Eagle Rock Energy Partners, L.P. (NASDAQ: EROC), together with its subsidiaries, gathers, compresses, treats, processes, transports, and sells natural gas. The company also acquires, develops and produces oil and natural gas working interests in Alabama and Texas; in addition to acquiring and managing fee minerals and royalty interests. Eagle Rock has natural gas gathering and processing assets in Texas Panhandle, east Texas/Louisiana, south Texas, west Texas, and the Gulf of Mexico.
The company aims to achieve stable, growing distributions to its investors by excelling in four mission critical activities — operations, acquisitions, organic growth projects and risk management. Eagle Rock emphasizes connecting new wells quickly, operating low-pressure gathering systems, executing contracts and agreements promptly, and providing reliable services. In all of its operations, the company strives to maintain a commitment to safety and compliance with environmental regulations.
In the second quarter, the company announced that it is temporarily reducing its quarterly distribution rate to enhance its liquidity position and reduce debts. The Board of Directors made this decision in view of the significant decline in commodity prices and drilling activity. Despite the distribution cut, the company continues to generate significant cash flow and believes technical pressure will reverse when meaningful distribution is reinstated.

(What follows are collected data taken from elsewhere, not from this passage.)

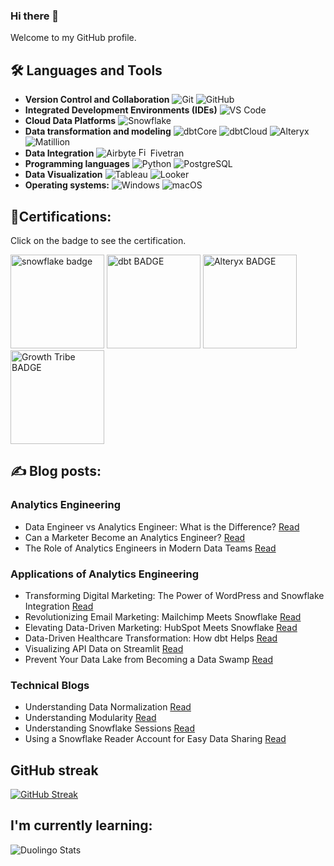 ### Hi there 👋

Welcome to my GitHub profile.

## 🛠️ Languages and Tools

- **Version Control and Collaboration** ![Git](https://img.shields.io/badge/Git-F05032?logo=Git&logoColor=white&style=flat) ![GitHub](https://img.shields.io/badge/GitHub-181717?logo=GitHub&logoColor=white&style=flat)
- **Integrated Development Environments (IDEs)** ![VS Code](https://img.shields.io/badge/VS%20Code-007ACC?logo=Visual%20Studio%20Code&logoColor=white&style=flat)
- **Cloud Data Platforms** ![Snowflake](https://img.shields.io/badge/Snowflake-29B5E8?logo=Snowflake&logoColor=white&style=flat)
- **Data transformation and modeling** ![dbtCore](https://img.shields.io/badge/dbtCore-FF694B?logo=DBT&logoColor=white&style=flat) ![dbtCloud](https://img.shields.io/badge/dbtCloud-FF694B?logo=DBT&logoColor=white&style=flat) ![Alteryx](https://img.shields.io/badge/Alteryx-0078C0?logo=alteryx&logoColor=white&style=flat) ![Matillion](https://img.shields.io/badge/Matillion-19E57F?logo=Matillion&logoColor=white&style=flat)
- **Data Integration**
![Airbyte](https://img.shields.io/badge/Airbyte-615EFF?logo=Airbyte&logoColor=white&style=flat)  <a href="https://your-fivetran-link-here" target="_blank"><img src="https://cdn.icon-icons.com/icons2/2699/PNG/512/fivetran_logo_icon_170149.png" alt="Fivetran" width="15" height="15"></a> Fivetran
- **Programming languages** ![Python](https://img.shields.io/badge/Python-3776AB?logo=Python&logoColor=white&style=flat) ![PostgreSQL](https://img.shields.io/badge/PostgreSQL-336791?logo=PostgreSQL&logoColor=white&style=flat)
- **Data Visualization** ![Tableau](https://img.shields.io/badge/Tableau-E97627?logo=Tableau&logoColor=white&style=flat) ![Looker](https://img.shields.io/badge/Looker-4285F4?logo=Looker&logoColor=white&style=flat)
- **Operating systems:** ![Windows](https://img.shields.io/badge/Windows-0078D6?logo=Windows&logoColor=white&style=flat) ![macOS](https://img.shields.io/badge/macOS-000000?logo=macOS&logoColor=white&style=flat)


## 📄Certifications:

Click on the badge to see the certification.

[<img alt="snowflake badge" width="150" src="https://miro.medium.com/v2/resize:fit:302/0*rSN2PYxEHCVi-_Es.png"/>](https://pdf.credential.net/9hopyggw_1698911053725.pdf) [<img alt="dbt BADGE" width="150" src="https://templates.images.credential.net/167892285199942014616515742341.png"/>](https://credentials.getdbt.com/84d416da-8341-4463-bf09-cbf8f8792aec#gs.3tise5) [<img alt="Alteryx BADGE" width="150" src="https://images.credly.com/size/340x340/images/14744318-8d6a-49c3-971d-6a4a0f524925/Certification_Designer_Core.png"/>](https://www.credly.com/badges/9328d8d9-cbaf-4a52-bdeb-1549e622d57a/public_url) [<img alt="Growth Tribe BADGE" width="150" src="https://api.sertifier.com/userdata/08d9f799-b40a-8cb0-1f3e-46a314b27fb2/2d6bbff5-1036-4218-b8e2-1530075e5e06.png"/>](https://certificates.growthtribe.io/en/verify/58415215742700)

## ✍️ Blog posts:

### Analytics Engineering
- Data Engineer vs Analytics Engineer: What is the Difference? [Read](https://nimbusintelligence.com/2023/09/data-engineer-vs-analytics-engineer-what-is-the-difference/)
- Can a Marketer Become an Analytics Engineer? [Read](https://nimbusintelligence.com/2023/09/can-a-marketer-become-an-analytics-engineer/)
- The Role of Analytics Engineers in Modern Data Teams [Read](https://nimbusintelligence.com/2023/11/the-role-of-analytics-engineers-in-modern-data-teams/)


### Applications of Analytics Engineering
- Transforming Digital Marketing: The Power of WordPress and Snowflake Integration [Read](https://nimbusintelligence.com/2023/12/transforming-digital-marketing-the-power-of-wordpress-and-snowflake-integration/)
- Revolutionizing Email Marketing: Mailchimp Meets Snowflake [Read](https://nimbusintelligence.com/2023/12/revolutionizing-email-marketing-mailchimp-meets-snowflake/)
- Elevating Data-Driven Marketing: HubSpot Meets Snowflake [Read](https://nimbusintelligence.com/2023/11/elevating-data-driven-marketing-hubspot-meets-snowflake/)
- Data-Driven Healthcare Transformation: How dbt Helps [Read](https://nimbusintelligence.com/2023/11/data-driven-healthcare-transformation-how-dbt-helps/)
- Visualizing API Data on Streamlit [Read](https://nimbusintelligence.com/2023/10/visualizing-api-data-on-streamlit/)
- Prevent Your Data Lake from Becoming a Data Swamp [Read](https://nimbusintelligence.com/2023/10/prevent-your-data-lake-from-becoming-a-data-swamp/)

### Technical Blogs
- Understanding Data Normalization [Read](https://nimbusintelligence.com/2023/09/understanding-data-normalization/)
- Understanding Modularity [Read](https://nimbusintelligence.com/2023/11/understanding-modularity/)
- Understanding Snowflake Sessions [Read](https://nimbusintelligence.com/2023/10/what-are-snowflake-sessions/)
- Using a Snowflake Reader Account for Easy Data Sharing [Read](https://nimbusintelligence.com/2023/10/using-a-snowflake-reader-account-for-easy-data-sharing/)

## GitHub streak
[![GitHub Streak](https://github-readme-streak-stats.herokuapp.com/?user=darko-nimbus)](https://git.io/streak-stats)


## I'm currently learning: 
<img src="https://duolingo-stats-card.vercel.app/api?id=431102140&theme=dark" alt="Duolingo Stats"/>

With natural gas prices hitting a 6 ½ year low two months ago, it’s no surprise Eagle Rock’s stock has also hit new lows recently. However, the management team has demonstrated its ability to minimize expenditures and is working to better position the company to capitalize on future opportunities. With a solid asset mix and exposure to high quality producing basins, the company is poised to substantially benefit from an upswing in natural gas prices.